They also attacked Hatra, a Roman-period site, in the northern Nineveh province.
Fabled desert city Timbuktu, dubbed the "City of 333 saints" and designated by UNESCO in 2012 as a world heritage site in danger, was attacked for months by extremists bent on imposing a brutal version of Islamic law.
In June 2012, al-Qaeda-linked militants destroyed 14 of the northern city's mausoleums, major structures dating back to Timbuktu's golden age in the 15th and 16th centuries when it was an economic, intellectual and spiritual hub.
Reconstruction began in March 2014, relying heavily on traditional methods and employing local masons.

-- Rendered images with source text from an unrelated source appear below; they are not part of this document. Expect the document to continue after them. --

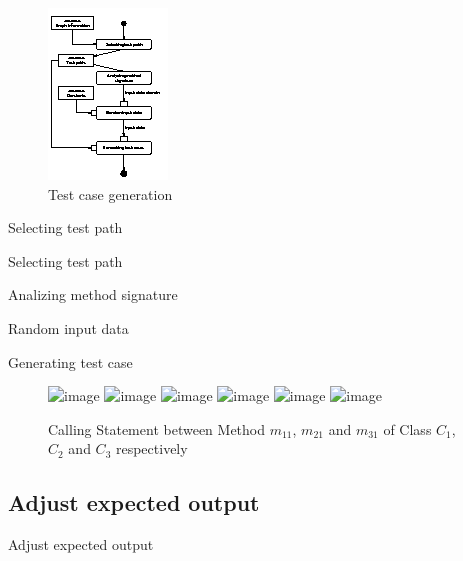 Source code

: \documentclass{beamer}
\begin{document}
\begin{frame}
    \begin{figure}
        \includegraphics[height=.8\paperheight]{figure/Activities}
        \caption{Test case generation}
        \label{fig:testcasegenearation}
    \end{figure}
\end{frame}

\begin{frame}{Selecting test path}
\end{frame}

\begin{frame}{Selecting test path}
\end{frame}

\begin{frame}{Analizing method signature}
\end{frame}

\begin{frame}{Random input data}
\end{frame}

\begin{frame}{Generating test case}
    \begin{figure}
        \includegraphics<1>[height=.6\paperheight]{figure/Calling-statements-of-Classes}
        \includegraphics<2>[height=.6\paperheight]{figure/Calling-statements-of-Classes-1}
        \includegraphics<3>[height=.6\paperheight]{figure/Calling-statements-of-Classes-2}
        \includegraphics<4>[height=.6\paperheight]{figure/Calling-statements-of-Classes-3}
        \includegraphics<5>[height=.6\paperheight]{figure/Calling-statements-of-Classes-4}
        \includegraphics<6>[height=.6\paperheight]{figure/Calling-statements-of-Classes-5}
        \caption{Calling Statement between Method $m_{11}$, $m_{21}$ and $m_{31}$ of Class $C_1$, $C_2$ and $C_3$ respectively }
        \label{fig:testcasegenearation}
    \end{figure}
\end{frame}

\subsection{Adjust expected output}
\begin{frame}{Adjust expected output}
\end{frame}
\end{document}

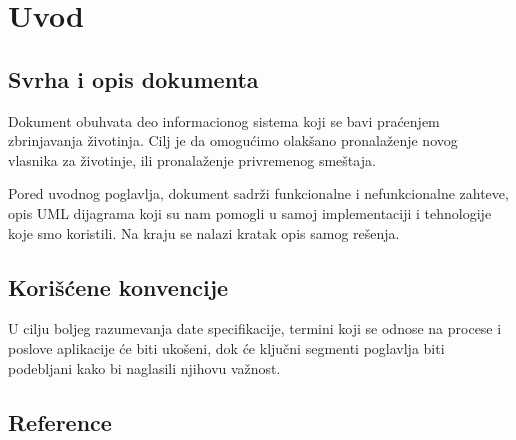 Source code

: \section{Uvod}
\subsection{Svrha i opis dokumenta}
\par Dokument obuhvata deo informacionog sistema koji se bavi praćenjem zbrinjavanja životinja. Cilj je da omogućimo olakšano pronalaženje novog vlasnika za životinje, ili
pronalaženje privremenog smeštaja.
\par Pored uvodnog poglavlja, dokument sadrži funkcionalne i nefunkcionalne zahteve, opis UML dijagrama koji su nam pomogli u samoj implementaciji i tehnologije koje smo 
koristili. Na kraju se nalazi kratak opis samog rešenja.
\subsection{Korišćene konvencije}
\par U cilju boljeg razumevanja date specifikacije, termini koji se odnose na procese i poslove aplikacije će biti ukošeni, dok će ključni segmenti poglavlja
biti podebljani kako bi naglasili njihovu važnost.
\subsection{Reference}
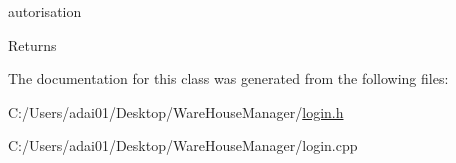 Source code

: autorisation 

\begin{DoxyReturn}{Returns}

\end{DoxyReturn}


The documentation for this class was generated from the following files\+:\begin{DoxyCompactItemize}
\item 
C\+:/\+Users/adai01/\+Desktop/\+Ware\+House\+Manager/\mbox{\hyperlink{login_8h}{login.\+h}}\item 
C\+:/\+Users/adai01/\+Desktop/\+Ware\+House\+Manager/login.\+cpp\end{DoxyCompactItemize}
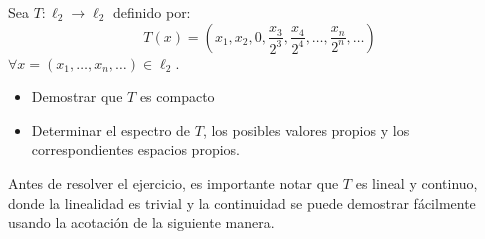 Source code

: \begin{ejercicio}
    Sea $T: \ell_2 \longrightarrow \ell_2$ definido por:
    \[ T(x) = \left( x_1, x_2, 0, \frac{x_3}{2^3}, \frac{x_4}{2^4}, \dots, \frac{x_n}{2^n}, \dots \right) \]
    $\forall x = (x_1, \dots, x_n, \dots) \in \ell_2$.
    \begin{itemize}
        \item[i)] Demostrar que $T$ es compacto
        \item[ii)] Determinar el espectro de $T$, los posibles valores propios y los correspondientes espacios propios.
    \end{itemize}
    Antes de resolver el ejercicio, es importante notar que $T$ es lineal y continuo, donde la linealidad es trivial y la continuidad se puede demostrar fácilmente usando la acotación de la siguiente manera. \\


\end{ejercicio}
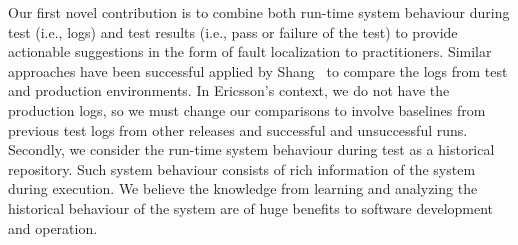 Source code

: Our first novel contribution is to combine both run-time system behaviour during test (i.e., logs) and test results (i.e., pass or failure of the test) to provide actionable suggestions in the form of fault localization to practitioners. Similar approaches have been successful applied by Shang~\cite{Shang:2013:ADB:2486788.2486842} to compare the logs from test and production environments. In Ericsson's context, we do not have the production logs, so we must change our comparisons to involve baselines from previous test logs from other releases and successful and unsuccessful runs. Secondly, we consider the run-time system behaviour during test as a historical repository. Such system behaviour consists of rich information of the system during execution. We believe the knowledge from learning and analyzing the historical behaviour of the system are of huge benefits to software development and operation.

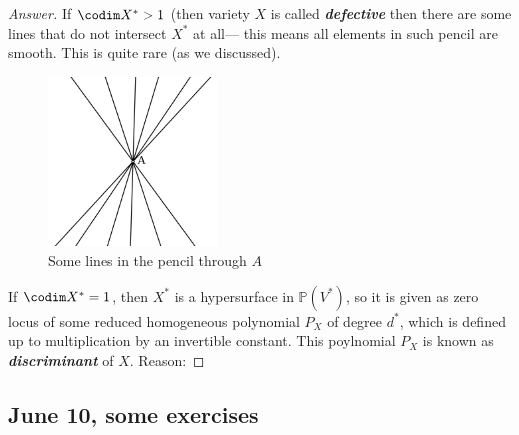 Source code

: \documentclass{article}
\renewcommand{\P}{\mathbb{P}}
\begin{document}
\begin{proof}[Answer]
	If $\codim X^*>1$ (then variety $X$ is called \textit{\textbf{defective}} then there are some lines that do not intersect $X^*$ at all--- this means all elements in such pencil are smooth. This is quite rare (as we discussed).
	\begin{figure}[H]
		\centering
		\includegraphics[width=0.4\textwidth]{pencil.png}
		\caption*{Some lines in the pencil through $A$}
	\end{figure}
	If $\codim X^*=1$, then $X^*$ is a hypersurface in $\P(V^*)$, so it is given as zero locus of some reduced homogeneous polynomial $P_X$ of degree $d^*$, which is defined up to multiplication by an invertible constant. This poylnomial $P_X$ is known as \textit{\textbf{discriminant}} of $X$. Reason:

\end{proof}

\subsection{June 10, some exercises}\label{ssec:June 10, some exercises}
\end{document}

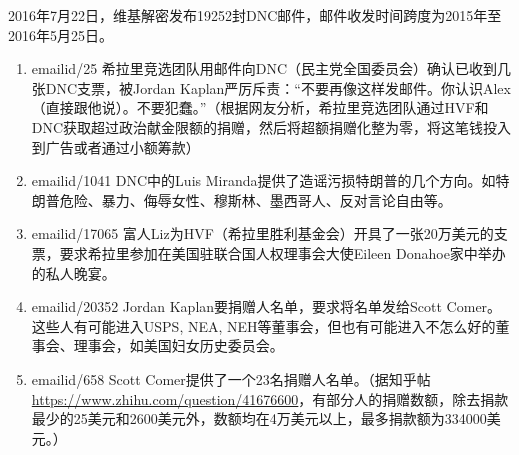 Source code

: 2016年7月22日，维基解密发布19252封DNC邮件，邮件收发时间跨度为2015年至2016年5月25日。
\begin{enumerate}
  \item emailid/25 希拉里竞选团队用邮件向DNC（民主党全国委员会）确认已收到几张DNC支票，被Jordan Kaplan严厉斥责：“不要再像这样发邮件。你认识Alex（直接跟他说）。不要犯蠢。”（根据网友分析，希拉里竞选团队通过HVF和DNC获取超过政治献金限额的捐赠，然后将超额捐赠化整为零，将这笔钱投入到广告或者通过小额筹款）
    
    \item emailid/1041 DNC中的Luis Miranda提供了造谣污损特朗普的几个方向。如特朗普危险、暴力、侮辱女性、穆斯林、墨西哥人、反对言论自由等。

      \item emailid/17065 富人Liz为HVF（希拉里胜利基金会）开具了一张20万美元的支票，要求希拉里参加在美国驻联合国人权理事会大使Eileen Donahoe家中举办的私人晚宴。
        
  \item emailid/20352 Jordan Kaplan要捐赠人名单，要求将名单发给Scott Comer。这些人有可能进入USPS, NEA, NEH等董事会，但也有可能进入不怎么好的董事会、理事会，如美国妇女历史委员会。

  \item emailid/658 Scott Comer提供了一个23名捐赠人名单。（据知乎帖 \url{https://www.zhihu.com/question/41676600}，有部分人的捐赠数额，除去捐款最少的25美元和2600美元外，数额均在4万美元以上，最多捐款额为334000美元。）
\end{enumerate}

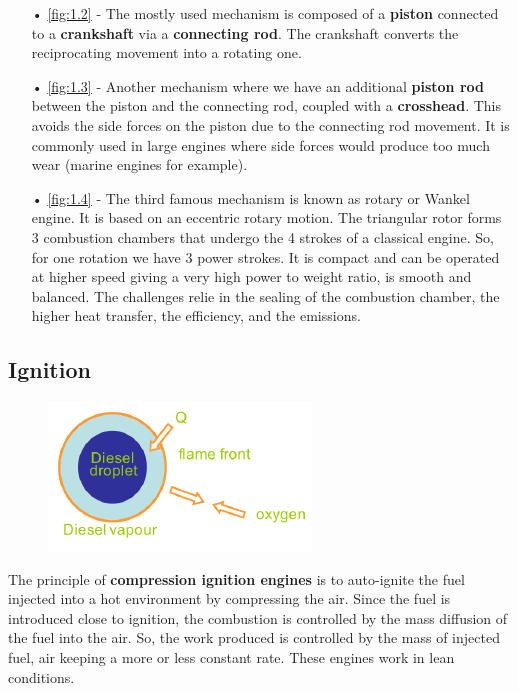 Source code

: 		\begin{itemize}
		\item[•]\autoref{fig:1.2} - The mostly used mechanism is composed of a \textbf{piston} connected to a \textbf{crankshaft} via a \textbf{connecting rod}. The crankshaft converts the reciprocating movement into a rotating one.\\
		\item[•]\autoref{fig:1.3} - Another mechanism where we have an additional \textbf{piston rod} between the piston and the connecting rod, coupled with a \textbf{crosshead}. This avoids the side forces on the piston due to the connecting rod movement. It is commonly used in large engines where side forces would produce too much wear (marine engines for example). \\
		\item[•]\autoref{fig:1.4} - The third famous mechanism is known as rotary or Wankel engine. It is based on an eccentric rotary motion. The triangular rotor forms 3 combustion chambers that undergo the 4 strokes of a classical engine. So, for one rotation we have 3 power strokes. It is compact and can be operated at higher speed giving a very high power to weight ratio, is smooth and balanced. The challenges relie in
the sealing of the combustion chamber, the higher heat transfer, the efficiency, and the emissions.
		\end{itemize}
		
	\subsection{Ignition}
		\begin{figure}
		\vspace{-5mm}
		\includegraphics[scale=0.8]{ch1/5}
		\label{fig:1.5}
		\end{figure}
		The principle of \textbf{compression ignition engines} is to auto-ignite the fuel injected into a hot environment by compressing the air. Since the fuel is introduced close to ignition, the combustion is controlled by the mass diffusion of the fuel into the air. So, the work produced is controlled by the mass of injected fuel, air keeping a more or less constant rate. These engines work in lean conditions. \\
		
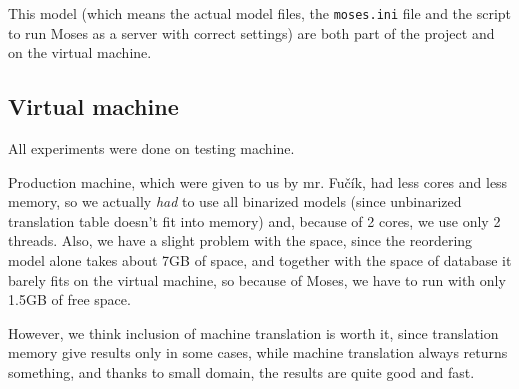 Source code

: This model (which means the actual model files, the \texttt{moses.ini} file and the script to run Moses as a server with correct settings) are both part of the project and on the virtual machine.

\subsection{Virtual machine}
All experiments were done on testing machine.

Production machine, which were given to us by mr. Fučík, had less cores and less memory, so we actually \emph{had} to use all binarized models (since unbinarized translation table doesn't fit into memory) and, because of 2 cores, we use only 2 threads. Also, we have a slight problem with the space, since the reordering model alone takes about 7GB of space, and together with the space of database it barely fits on the virtual machine, so because of Moses, we have to run with only 1.5GB of free space.

However, we think inclusion of machine translation is worth it, since translation memory give results only in some cases, while machine translation always returns something, and thanks to small domain, the results are quite good and fast. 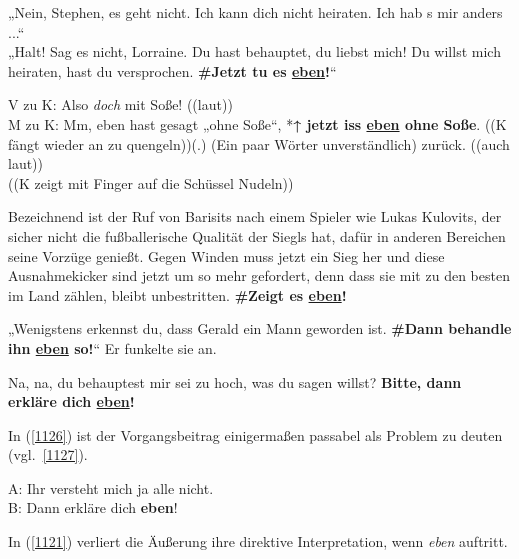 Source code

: \begin{exe}
	\ex\label{1122} 

 	 „Nein, Stephen, es geht nicht. Ich kann dich nicht heiraten. Ich hab s mir anders ...“\\
	„Halt! Sag es nicht, Lorraine. Du hast behauptet, du liebst mich! Du willst mich heiraten, hast du versprochen. \textbf{\#Jetzt tu es 					\ul{eben}!}“ 	
\end{exe}	

\begin{exe}
	\ex\label{1123} 

 	V zu K: Also \textit{doch} mit Soße! ((laut))\\
	M zu K: Mm, eben hast gesagt „ohne Soße“, *\textbf{↑ jetzt iss \ul{eben} ohne Soße}. ((K fängt wieder an zu quengeln))(.) 		(Ein paar Wörter unverständlich) zurück. ((auch laut))\\
	((K zeigt mit Finger auf die Schüssel Nudeln))	
\end{exe}

\begin{exe}
	\ex\label{1124} 

 	Bezeichnend ist der Ruf von Barisits nach einem Spieler wie Lukas Kulovits, der sicher nicht die fußballerische Qualität der Siegls hat, dafür in 			anderen Bereichen seine Vorzüge genießt. Gegen Winden muss jetzt ein Sieg her und diese Ausnahmekicker sind jetzt um so mehr gefordert, denn dass sie 		mit zu den besten im Land zählen, bleibt unbestritten. \textbf{\#Zeigt es \ul{eben}!}	
\end{exe}	

\begin{exe}
	\ex\label{1125} 
	„Wenigstens erkennst du, dass Gerald ein Mann geworden ist. \textbf{\#Dann behandle ihn \ul{eben} so!}“ Er funkelte sie an.
\end{exe}	

\begin{exe}
	\ex\label{1126} 
	Na, na, du behauptest mir sei zu hoch, was du sagen willst? \textbf{Bitte, dann erkläre dich \ul{eben}!}
\end{exe}
In (\ref{1126}) ist der Vorgangsbeitrag einigermaßen passabel als Problem zu deuten (vgl.\ \ref{1127}).

\begin{exe}
	\ex\label{1127} 
	A: Ihr versteht mich ja alle nicht.\\
	B: Dann erkläre dich \textbf{eben}!
\end{exe}
In (\ref{1121}) verliert die Äußerung ihre direktive Interpretation, wenn \textit{eben} auftritt. 
	
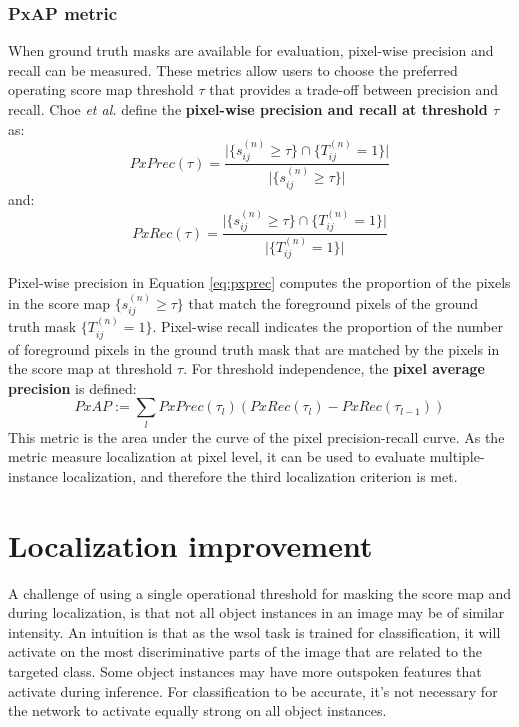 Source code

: \subsubsection{PxAP metric}

When ground truth masks are available for evaluation, pixel-wise precision and recall can be measured. These metrics allow users to choose the preferred operating score map threshold $\tau$ that provides a trade-off between precision and recall. Choe \textit{et al.} define the \textbf{pixel-wise precision and recall at threshold $\tau$} as:
\begin{equation} \label{eq:pxprec}
    PxPrec(\tau) = \frac{\lvert \{ s^{(n)}_{ij} \ge \tau \} \cap \{ T^{(n)}_{ij} = 1 \} \rvert}{\lvert \{ s^{(n)}_{ij} \ge \tau \} \rvert}
\end{equation}
and:
\begin{equation} \label{eq:pxrec}
    PxRec(\tau) = \frac{\lvert \{ s^{(n)}_{ij} \ge \tau \} \cap \{ T^{(n)}_{ij} = 1 \} \rvert}{\lvert \{ T^{(n)}_{ij} = 1 \} \rvert}
\end{equation}

Pixel-wise precision in Equation \ref{eq:pxprec} computes the proportion of the pixels in the score map $\{ s^{(n)}_{ij} \ge \tau \}$ that match the foreground pixels of the ground truth mask $\{ T^{(n)}_{ij} = 1 \}$. Pixel-wise recall indicates the proportion of the number of foreground pixels in the ground truth mask that are matched by the pixels in the score map at threshold $\tau$. For threshold independence, the \textbf{pixel average precision} is defined:
\begin{equation}
    PxAP := \sum_{l} PxPrec(\tau_{l})(PxRec(\tau_{l}) - PxRec(\tau_{l-1}))
\end{equation}
This metric is the area under the curve of the pixel precision-recall curve. As the metric measure localization at pixel level, it can be used to evaluate multiple-instance localization, and therefore the third localization criterion is met.

\section{Localization improvement} \label{sec:method_localization_improvement}
A challenge of using a single operational threshold for masking the score map and during localization, is that not all object instances in an image may be of similar intensity. An intuition is that as the \acrshort{wsol} task is trained for classification, it will activate on the most discriminative parts of the image that are related to the targeted class. Some object instances may  have more outspoken features that activate during inference. For classification to be accurate, it's not necessary for the network to activate equally strong on all object instances.

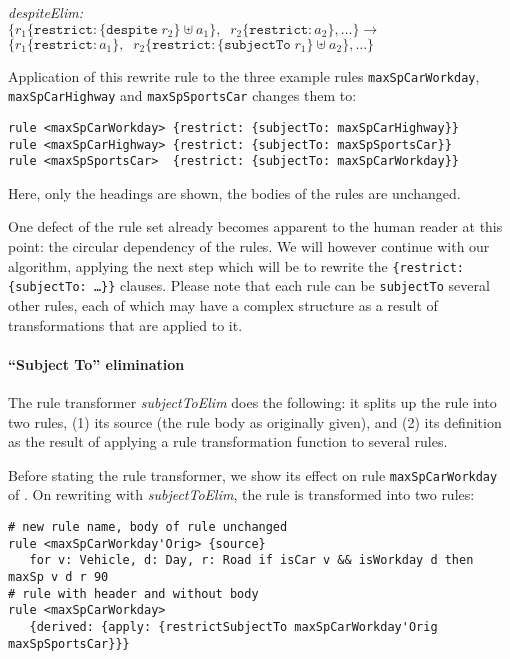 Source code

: \noindent
\emph{despiteElim:}\\
$
\{r_1 \{\mathtt{restrict}: \{\mathtt{despite}\; r_2\} \uplus a_1\},\;\;
r_2\{\mathtt{restrict}: a_2\}, \dots\} \longrightarrow$\\
$\{r_1 \{\mathtt{restrict}: a_1\},\;\;
r_2\{\mathtt{restrict}:  \{\mathtt{subjectTo}\; r_1\} \uplus a_2\}, \dots\}
$

\begin{example}\label{ex:rewrite_despite}
Application of this rewrite rule to the three example rules \texttt{maxSpCarWorkday},
\texttt{maxSpCarHighway} and  \texttt{maxSpSportsCar} changes them to:

\begin{lstlisting}[columns=fixed]
rule <maxSpCarWorkday> {restrict: {subjectTo: maxSpCarHighway}}
rule <maxSpCarHighway> {restrict: {subjectTo: maxSpSportsCar}}
rule <maxSpSportsCar>  {restrict: {subjectTo: maxSpCarWorkday}}
\end{lstlisting}
Here, only the headings are shown, the bodies of the rules are
unchanged. 
\end{example}

One defect of the rule set already becomes apparent to the human reader at
this point: the circular dependency of the rules. We will however continue
with our algorithm, applying the next step which will be to rewrite the
\texttt{\{restrict: \{subjectTo: \dots\}\}} clauses.  Please note that each
rule can be \texttt{subjectTo} several other rules, each of which may have a
complex structure as a result of transformations that are applied to it.

\paragraph{\textbf{``Subject To''  elimination}}

The rule transformer \emph{subjectToElim} does the following: it splits up the
rule into two rules, (1) its source (the rule body as originally given), and
(2) its definition as the result of applying a rule transformation function to
several rules.

\begin{example}\label{ex:rewrite_subject_to}
Before stating the rule transformer, we show its effect on rule
\texttt{maxSpCarWorkday} of . On rewriting
with \emph{subjectToElim}, the rule is transformed into two rules:

\begin{lstlisting}
# new rule name, body of rule unchanged
rule <maxSpCarWorkday'Orig> {source}
   for v: Vehicle, d: Day, r: Road if isCar v && isWorkday d then maxSp v d r 90
# rule with header and without body
rule <maxSpCarWorkday>
   {derived: {apply: {restrictSubjectTo maxSpCarWorkday'Orig  maxSpSportsCar}}}
\end{lstlisting}
\end{example}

Several countries and organisations financed the reconstruction, including UNESCO.
On September 27, a Malian was sentenced to nine years in jail by the International Criminal Court for his part in the destruction.
Several mausoleums have been destroyed by Islamist extremists since Muammer Gaddafi was overthrown in 2011.
In August 2012, hardliners blew up the mausoleum of Sheikh Abdessalem al-Asmar in the western city of Zliten, as well as another in Misrata.
In 2013, suspected Islamic extremists attacked the 16th century mausoleum of Murad Agha near Tripoli, but did not reach the tomb inside.
In March 2001, Taliban leader Mullah Omar, who died in 2013, ordered the destruction of two 1,500-year-old Buddha statues in the eastern town of Bamiyan because they were deemed anti-Islamic.
Hundreds of Taliban militants spent weeks demolishing the gigantic statues carved into the side of a cliff.
In 2003, the Bamiyan Valley was declared a World Heritage Site by UNESCO.
In Algeria in the 1990s, Islamist groups destroyed numerous sanctuaries.